- **WHAT IS NEEDED**
Go through the records line by line from the top and repeat each one exactly, ending with the line that contains "6180 | InsufficientPerpPnlPool".

-------- GIVEN ENTRIES

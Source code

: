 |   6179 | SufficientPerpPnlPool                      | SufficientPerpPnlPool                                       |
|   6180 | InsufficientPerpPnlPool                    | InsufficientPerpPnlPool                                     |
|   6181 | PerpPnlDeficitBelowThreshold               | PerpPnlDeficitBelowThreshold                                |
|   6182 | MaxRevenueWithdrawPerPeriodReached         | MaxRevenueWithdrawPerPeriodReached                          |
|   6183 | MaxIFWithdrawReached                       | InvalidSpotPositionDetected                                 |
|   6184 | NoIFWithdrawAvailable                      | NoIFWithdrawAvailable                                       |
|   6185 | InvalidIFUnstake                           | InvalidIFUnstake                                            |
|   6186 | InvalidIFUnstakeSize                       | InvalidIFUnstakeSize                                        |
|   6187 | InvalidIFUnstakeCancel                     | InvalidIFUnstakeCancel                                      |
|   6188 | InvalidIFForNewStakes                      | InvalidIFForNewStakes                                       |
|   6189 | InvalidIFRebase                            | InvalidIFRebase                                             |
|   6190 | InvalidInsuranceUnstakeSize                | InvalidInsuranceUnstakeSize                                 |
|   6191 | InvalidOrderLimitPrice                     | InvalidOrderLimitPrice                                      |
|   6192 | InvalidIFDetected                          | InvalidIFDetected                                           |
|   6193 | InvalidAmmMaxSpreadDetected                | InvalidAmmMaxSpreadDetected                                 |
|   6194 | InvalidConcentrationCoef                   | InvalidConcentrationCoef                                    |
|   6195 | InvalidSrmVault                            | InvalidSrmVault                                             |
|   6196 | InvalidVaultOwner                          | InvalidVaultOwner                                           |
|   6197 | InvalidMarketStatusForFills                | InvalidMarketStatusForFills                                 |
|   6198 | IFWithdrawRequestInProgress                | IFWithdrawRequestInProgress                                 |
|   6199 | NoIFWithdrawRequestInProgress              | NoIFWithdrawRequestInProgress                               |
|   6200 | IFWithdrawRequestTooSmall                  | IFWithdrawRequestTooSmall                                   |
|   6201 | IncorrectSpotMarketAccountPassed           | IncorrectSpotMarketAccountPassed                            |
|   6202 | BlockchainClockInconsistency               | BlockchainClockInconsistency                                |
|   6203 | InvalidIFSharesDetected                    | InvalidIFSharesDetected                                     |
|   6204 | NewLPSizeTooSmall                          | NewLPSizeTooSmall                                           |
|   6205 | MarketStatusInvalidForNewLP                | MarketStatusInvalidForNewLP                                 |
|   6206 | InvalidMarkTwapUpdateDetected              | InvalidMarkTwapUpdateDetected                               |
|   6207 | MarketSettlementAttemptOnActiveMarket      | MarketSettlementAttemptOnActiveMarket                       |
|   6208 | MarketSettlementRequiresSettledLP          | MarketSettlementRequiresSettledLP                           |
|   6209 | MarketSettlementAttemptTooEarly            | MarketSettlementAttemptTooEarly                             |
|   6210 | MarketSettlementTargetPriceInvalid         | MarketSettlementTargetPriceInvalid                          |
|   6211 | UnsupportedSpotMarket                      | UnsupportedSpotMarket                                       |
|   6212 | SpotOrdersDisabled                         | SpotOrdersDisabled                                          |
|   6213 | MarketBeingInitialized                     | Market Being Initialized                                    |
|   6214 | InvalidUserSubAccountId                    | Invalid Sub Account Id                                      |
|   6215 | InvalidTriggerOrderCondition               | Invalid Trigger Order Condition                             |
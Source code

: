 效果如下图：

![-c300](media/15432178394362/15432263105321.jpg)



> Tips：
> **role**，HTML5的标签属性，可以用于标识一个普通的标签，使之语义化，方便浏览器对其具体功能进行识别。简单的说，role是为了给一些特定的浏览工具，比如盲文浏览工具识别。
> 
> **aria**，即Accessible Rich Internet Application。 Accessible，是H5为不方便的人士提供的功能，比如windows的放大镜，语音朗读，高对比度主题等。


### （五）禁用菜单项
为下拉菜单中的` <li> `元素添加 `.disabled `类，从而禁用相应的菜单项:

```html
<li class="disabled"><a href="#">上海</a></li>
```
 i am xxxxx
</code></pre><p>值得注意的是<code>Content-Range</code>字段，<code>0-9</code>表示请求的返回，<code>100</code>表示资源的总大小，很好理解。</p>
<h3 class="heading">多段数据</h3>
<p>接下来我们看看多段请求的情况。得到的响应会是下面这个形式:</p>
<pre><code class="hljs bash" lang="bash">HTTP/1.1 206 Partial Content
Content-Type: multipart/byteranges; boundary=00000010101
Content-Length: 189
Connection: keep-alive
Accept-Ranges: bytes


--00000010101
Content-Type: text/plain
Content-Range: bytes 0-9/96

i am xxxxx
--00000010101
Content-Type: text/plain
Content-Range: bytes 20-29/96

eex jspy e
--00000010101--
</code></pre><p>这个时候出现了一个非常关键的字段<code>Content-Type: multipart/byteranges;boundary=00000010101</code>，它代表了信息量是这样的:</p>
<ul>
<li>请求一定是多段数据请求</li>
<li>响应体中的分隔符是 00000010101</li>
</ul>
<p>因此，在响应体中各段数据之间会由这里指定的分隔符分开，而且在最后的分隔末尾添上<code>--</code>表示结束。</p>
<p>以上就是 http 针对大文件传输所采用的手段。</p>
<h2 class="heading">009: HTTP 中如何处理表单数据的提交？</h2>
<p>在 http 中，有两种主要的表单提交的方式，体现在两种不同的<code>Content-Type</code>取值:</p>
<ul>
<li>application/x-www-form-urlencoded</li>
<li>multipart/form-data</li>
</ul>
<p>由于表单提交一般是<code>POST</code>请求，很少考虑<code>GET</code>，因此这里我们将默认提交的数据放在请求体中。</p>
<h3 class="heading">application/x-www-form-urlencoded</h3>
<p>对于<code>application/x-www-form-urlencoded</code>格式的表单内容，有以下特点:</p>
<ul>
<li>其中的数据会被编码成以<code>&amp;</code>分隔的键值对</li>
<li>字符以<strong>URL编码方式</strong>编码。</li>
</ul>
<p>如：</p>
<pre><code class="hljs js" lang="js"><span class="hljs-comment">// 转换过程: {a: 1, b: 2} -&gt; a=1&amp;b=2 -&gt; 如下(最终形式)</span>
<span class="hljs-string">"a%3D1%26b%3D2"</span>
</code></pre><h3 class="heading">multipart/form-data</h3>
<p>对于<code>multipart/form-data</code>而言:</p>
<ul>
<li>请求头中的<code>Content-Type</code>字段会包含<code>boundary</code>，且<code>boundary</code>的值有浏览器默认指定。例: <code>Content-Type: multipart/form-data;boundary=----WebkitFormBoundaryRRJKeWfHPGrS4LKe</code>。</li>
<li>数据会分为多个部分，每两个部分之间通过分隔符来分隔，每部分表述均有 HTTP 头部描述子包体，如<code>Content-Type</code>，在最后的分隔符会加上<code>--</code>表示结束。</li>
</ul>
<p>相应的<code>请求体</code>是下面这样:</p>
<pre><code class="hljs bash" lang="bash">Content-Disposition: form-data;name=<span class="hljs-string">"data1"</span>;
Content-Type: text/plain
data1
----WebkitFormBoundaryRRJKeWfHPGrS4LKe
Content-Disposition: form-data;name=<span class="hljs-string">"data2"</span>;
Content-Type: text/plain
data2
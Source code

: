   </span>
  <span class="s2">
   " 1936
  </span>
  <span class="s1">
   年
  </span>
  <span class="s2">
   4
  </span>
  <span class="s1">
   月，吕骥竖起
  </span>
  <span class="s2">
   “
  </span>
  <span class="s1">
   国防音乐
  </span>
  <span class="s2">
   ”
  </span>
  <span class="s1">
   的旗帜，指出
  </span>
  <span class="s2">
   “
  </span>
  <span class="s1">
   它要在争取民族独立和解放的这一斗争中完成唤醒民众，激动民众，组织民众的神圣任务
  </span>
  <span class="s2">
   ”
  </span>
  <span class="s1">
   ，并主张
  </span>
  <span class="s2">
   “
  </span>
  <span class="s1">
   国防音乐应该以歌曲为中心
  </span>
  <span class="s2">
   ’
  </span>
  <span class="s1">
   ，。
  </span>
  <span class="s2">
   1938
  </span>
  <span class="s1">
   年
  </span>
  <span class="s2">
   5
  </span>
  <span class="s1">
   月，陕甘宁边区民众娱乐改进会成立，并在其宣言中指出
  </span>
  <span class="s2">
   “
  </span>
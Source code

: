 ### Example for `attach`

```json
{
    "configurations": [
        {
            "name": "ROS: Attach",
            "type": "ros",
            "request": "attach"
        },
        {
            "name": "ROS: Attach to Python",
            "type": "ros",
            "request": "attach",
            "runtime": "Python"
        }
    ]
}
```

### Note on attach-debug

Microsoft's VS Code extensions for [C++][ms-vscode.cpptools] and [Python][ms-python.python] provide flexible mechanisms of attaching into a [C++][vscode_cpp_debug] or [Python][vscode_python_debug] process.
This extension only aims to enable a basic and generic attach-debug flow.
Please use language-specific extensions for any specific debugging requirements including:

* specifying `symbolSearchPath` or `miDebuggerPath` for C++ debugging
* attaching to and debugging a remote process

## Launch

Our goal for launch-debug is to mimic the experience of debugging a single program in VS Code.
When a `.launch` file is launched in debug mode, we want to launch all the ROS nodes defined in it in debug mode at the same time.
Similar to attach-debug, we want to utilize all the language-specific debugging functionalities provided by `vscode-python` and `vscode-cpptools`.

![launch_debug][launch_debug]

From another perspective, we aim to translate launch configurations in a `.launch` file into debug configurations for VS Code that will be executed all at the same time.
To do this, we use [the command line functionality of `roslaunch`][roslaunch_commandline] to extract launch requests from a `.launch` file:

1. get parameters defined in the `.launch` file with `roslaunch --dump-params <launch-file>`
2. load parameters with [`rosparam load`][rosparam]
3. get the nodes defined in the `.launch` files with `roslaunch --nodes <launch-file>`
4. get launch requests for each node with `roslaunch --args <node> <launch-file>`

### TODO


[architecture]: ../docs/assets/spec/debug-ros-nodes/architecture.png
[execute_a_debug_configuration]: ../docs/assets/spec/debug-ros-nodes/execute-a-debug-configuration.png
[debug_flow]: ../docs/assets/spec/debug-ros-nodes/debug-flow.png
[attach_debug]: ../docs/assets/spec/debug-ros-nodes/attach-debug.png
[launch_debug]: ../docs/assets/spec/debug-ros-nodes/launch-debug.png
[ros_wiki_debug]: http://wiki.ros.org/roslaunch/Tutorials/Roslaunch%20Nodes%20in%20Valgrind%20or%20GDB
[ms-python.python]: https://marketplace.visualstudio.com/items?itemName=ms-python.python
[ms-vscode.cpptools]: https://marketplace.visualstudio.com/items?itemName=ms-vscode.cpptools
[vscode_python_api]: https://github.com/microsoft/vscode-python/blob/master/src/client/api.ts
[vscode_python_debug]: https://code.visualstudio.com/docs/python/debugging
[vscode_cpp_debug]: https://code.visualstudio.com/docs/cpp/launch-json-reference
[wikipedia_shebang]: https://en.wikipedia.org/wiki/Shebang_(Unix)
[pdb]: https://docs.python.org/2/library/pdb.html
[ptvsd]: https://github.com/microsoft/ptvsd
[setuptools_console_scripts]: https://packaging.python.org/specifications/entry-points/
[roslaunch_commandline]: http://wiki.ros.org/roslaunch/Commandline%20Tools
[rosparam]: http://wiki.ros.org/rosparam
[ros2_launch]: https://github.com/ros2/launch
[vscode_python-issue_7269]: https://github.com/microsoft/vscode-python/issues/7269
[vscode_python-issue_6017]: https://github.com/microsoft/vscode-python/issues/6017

----------------

- **TASK ANSWER**
Source code

: |   6179 | SufficientPerpPnlPool                      | SufficientPerpPnlPool                                       |
|   6180 | InsufficientPerpPnlPool                    | InsufficientPerpPnlPool                                     |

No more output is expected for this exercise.